# REQUIRED ACTION:
Within the lines below, find those that hold the string "Veränderungen" and copy each one.

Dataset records
· · · · ·

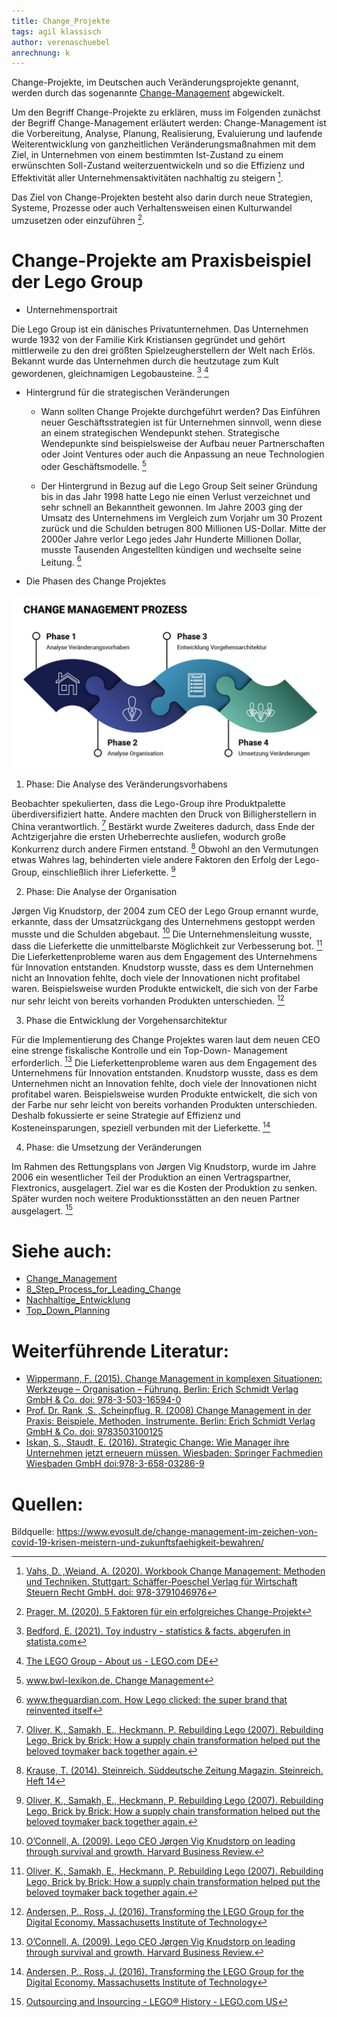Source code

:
 ```yaml
---
title: Change_Projekte
tags: agil klassisch 
author: verenaschuebel
anrechnung: k 
---
```


Change-Projekte, im Deutschen auch Veränderungsprojekte genannt, werden durch das sogenannte [Change-Management](https://github.com/ManagingProjectsSuccessfully/ManagingProjectsSuccessfully.github.io/blob/main/kb/Change_Management.md) abgewickelt.

Um den Begriff Change-Projekte zu erklären, muss im Folgenden zunächst der Begriff Change-Management erläutert werden:
Change-Management ist die Vorbereitung, Analyse, Planung, Realisierung, Evaluierung und laufende Weiterentwicklung von ganzheitlichen Veränderungsmaßnahmen mit dem Ziel, in Unternehmen von einem bestimmten Ist-Zustand zu einem erwünschten Soll-Zustand weiterzuentwickeln und so die Effizienz und Effektivität aller Unternehmensaktivitäten nachhaltig zu steigern [^1].

Das Ziel von Change-Projekten besteht also darin durch neue Strategien, Systeme, Prozesse oder auch Verhaltensweisen einen Kulturwandel umzusetzen oder einzuführen [^2].

# Change-Projekte am Praxisbeispiel der Lego Group

*	Unternehmensportrait

  Die Lego Group ist ein dänisches Privatunternehmen. Das Unternehmen wurde 1932 von der Familie Kirk Kristiansen gegründet und gehört mittlerweile zu den     drei größten Spielzeugherstellern der Welt nach Erlös. 
  Bekannt wurde das Unternehmen durch die heutzutage zum Kult gewordenen, gleichnamigen Legobausteine. [^3] [^4]

* Hintergrund für die strategischen Veränderungen

  -	Wann sollten Change Projekte durchgeführt werden?
    Das Einführen neuer Geschäftsstrategien ist für Unternehmen sinnvoll, wenn diese an einem strategischen Wendepunkt stehen. 
    Strategische Wendepunkte sind beispielsweise der Aufbau neuer Partnerschaften oder Joint Ventures oder auch die Anpassung an neue Technologien oder           Geschäftsmodelle. [^5]

  -	Der Hintergrund in Bezug auf die Lego Group
    Seit seiner Gründung bis in das Jahr 1998 hatte Lego nie einen Verlust verzeichnet und sehr schnell an Bekanntheit gewonnen. Im Jahre 2003 ging der           Umsatz des Unternehmens im Vergleich zum Vorjahr um 30 Prozent zurück und die Schulden betrugen 800 Millionen US-Dollar. 
    Mitte der 2000er Jahre verlor Lego jedes Jahr Hunderte Millionen Dollar, musste Tausenden Angestellten kündigen und wechselte seine Leitung. [^6]
 
*	Die Phasen des Change Projektes

  ![image](/kb/Change_Projekte/EVOSULT_Change_Management_810px-1.JPG)

  1. Phase: Die Analyse des Veränderungsvorhabens

  Beobachter spekulierten, dass die Lego-Group ihre Produktpalette überdiversifiziert hatte. Andere machten den Druck von Billigherstellern in China           verantwortlich. [^9]
  Bestärkt wurde Zweiteres dadurch, dass Ende der Achtzigerjahre die ersten Urheberrechte ausliefen, wodurch große Konkurrenz durch andere Firmen entstand.     [^7] Obwohl an den Vermutungen etwas Wahres lag, behinderten viele andere Faktoren den Erfolg der Lego-Group, einschließlich ihrer Lieferkette. [^9]

  2.	Phase: Die Analyse der Organisation

  Jørgen Vig Knudstorp, der 2004 zum CEO der Lego Group ernannt wurde, erkannte, dass der Umsatzrückgang des Unternehmens gestoppt werden musste und die       Schulden abgebaut. [^8]
  Die Unternehmensleitung wusste, dass die Lieferkette die unmittelbarste Möglichkeit zur Verbesserung bot. [^9]
  Die Lieferkettenprobleme waren aus dem Engagement des Unternehmens für Innovation entstanden. Knudstorp wusste, dass es dem Unternehmen nicht an Innovation   fehlte, doch viele der Innovationen nicht profitabel waren. Beispielsweise wurden Produkte entwickelt, die sich von der Farbe nur sehr leicht von bereits     vorhanden Produkten unterschieden. [^11]

  3.	Phase die Entwicklung der Vorgehensarchitektur

  Für die Implementierung des Change Projektes waren laut dem neuen CEO eine strenge fiskalische Kontrolle und ein Top-Down- Management erforderlich. [^8]
  Die Lieferkettenprobleme waren aus dem Engagement des Unternehmens für Innovation entstanden. Knudstorp wusste, dass es dem Unternehmen nicht an Innovation   fehlte, doch viele der Innovationen nicht profitabel waren. Beispielsweise wurden Produkte entwickelt, die sich von der Farbe nur sehr leicht von bereits     vorhanden Produkten unterschieden. Deshalb fokussierte er seine Strategie auf Effizienz und Kosteneinsparungen, speziell verbunden mit der Lieferkette.       [^11]

  4.	Phase: die Umsetzung der Veränderungen

  Im Rahmen des Rettungsplans von Jørgen Vig Knudstorp, wurde im Jahre 2006 ein wesentlicher Teil der Produktion an einen Vertragspartner, Flextronics,         ausgelagert. Ziel war es die Kosten der Produktion zu senken. Später wurden noch weitere Produktionsstätten an den neuen Partner ausgelagert. [^10]



# Siehe auch:

* [Change_Management](https://github.com/ManagingProjectsSuccessfully/ManagingProjectsSuccessfully.github.io/blob/main/kb/Change_Management.md)
* [8_Step_Process_for_Leading_Change](https://github.com/ManagingProjectsSuccessfully/ManagingProjectsSuccessfully.github.io/blob/main/kb/8_Step_Process_for_Leading_Change.md) 
* [Nachhaltige_Entwicklung](https://github.com/ManagingProjectsSuccessfully/ManagingProjectsSuccessfully.github.io/blob/main/kb/Nachhaltige_Entwicklung.md)
* [Top_Down_Planning](https://github.com/ManagingProjectsSuccessfully/ManagingProjectsSuccessfully.github.io/blob/main/kb/Top_Down_Planning.md)



# Weiterführende Literatur:

* [Wippermann, F. (2015). Change Management in komplexen Situationen: Werkzeuge – Organisation – Führung. Berlin: Erich Schmidt Verlag GmbH & Co. doi: 978-3-503-16594-0](https://www.esv-campus.de/.download/_sid/OXRN-298696-IN3C/125880/059_061_Change_Management_in_komplexen_Situationen.pdf#search=%22change%20projekt%22)
* [Prof. Dr. Rank ,S. ,Scheinpflug, R. (2008) Change Management in der Praxis: Beispiele, Methoden, Instrumente. Berlin: Erich Schmidt Verlag GmbH & Co. doi: 9783503100125](https://www.esv-campus.de/.download/_sid/OXRN-298696-)
* [Iskan, S., Staudt, E. (2016). Strategic Change: Wie Manager ihre Unternehmen jetzt erneuern müssen. Wiesbaden: Springer Fachmedien Wiesbaden GmbH doi:978-3-658-03286-9](https://link.springer.com/content/pdf/10.1007%2F978-3-658-03287-6.pdf)



# Quellen:

[^1]: [Vahs, D. ,Weiand, A. (2020). Workbook Change Management: Methoden und Techniken. Stuttgart: Schäffer-Poeschel Verlag für Wirtschaft Steuern Recht GmbH. doi: 978-3791046976](https://ebookcentral.proquest.com/lib/erlangen/reader.action?docID=6232361)
[^2]: [Prager, M. (2020). 5 Faktoren für ein erfolgreiches Change-Projekt](https://www.pidas.com/blog/5-faktoren-fuer-ein-erfolgreiches-change-projekt)
[^3]: [Bedford, E. (2021). Toy industry - statistics & facts. abgerufen in statista.com](https://www.statista.com/topics/1108/toy-industry/)
[^4]: [The LEGO Group - About us - LEGO.com DE](https://www.lego.com/de-de/aboutus/lego-group/)
[^5]: [www.bwl-lexikon.de. Change Management](https://www.bwl-lexikon.de/wiki/change-management/)
[^6]: [www.theguardian.com. How Lego clicked: the super brand that reinvented itself](https://www.theguardian.com/lifeandstyle/2017/jun/04/how-lego-clicked-the-super-brand-that-reinvented-itself)
[^7]: [Krause, T. (2014). Steinreich. Süddeutsche Zeitung Magazin. Steinreich. Heft 14](https://sz-magazin.sueddeutsche.de/wirtschaft-finanzen/steinreich-80333)
[^8]: [O’Connell, A. (2009). Lego CEO Jørgen Vig Knudstorp on leading through survival and growth. Harvard Business Review.](https://hbr.org/2009/01/lego-ceo-jorgen-vig-knudstorp-on-leading-through-survival-and-growth)
[^9]: [Oliver, K., Samakh, E., Heckmann, P. Rebuilding Lego (2007). Rebuilding Lego, Brick by Brick: How a supply chain transformation helped put the beloved toymaker back together again.](https://www.strategy-business.com/article/07306)
[^10]: [Outsourcing and Insourcing - LEGO® History - LEGO.com US](https://www.lego.com/en-us/history/articles/i-outsourcing-and-insourcing)
[^11]: [Andersen, P., Ross, J. (2016). Transforming the LEGO Group for the Digital Economy. Massachusetts Institute of Technology](https://ctl.mit.edu/sites/ctl.mit.edu/files/attachments/MIT_CISRwp407_TheLEGOGroup_AndersenRoss_0.pdf)

Bildquelle: https://www.evosult.de/change-management-im-zeichen-von-covid-19-krisen-meistern-und-zukunftsfaehigkeit-bewahren/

· · · · ·

# OUTPUT OF THE EXERCISE:
* Hintergrund für die strategischen Veränderungen
  4.	Phase: die Umsetzung der Veränderungen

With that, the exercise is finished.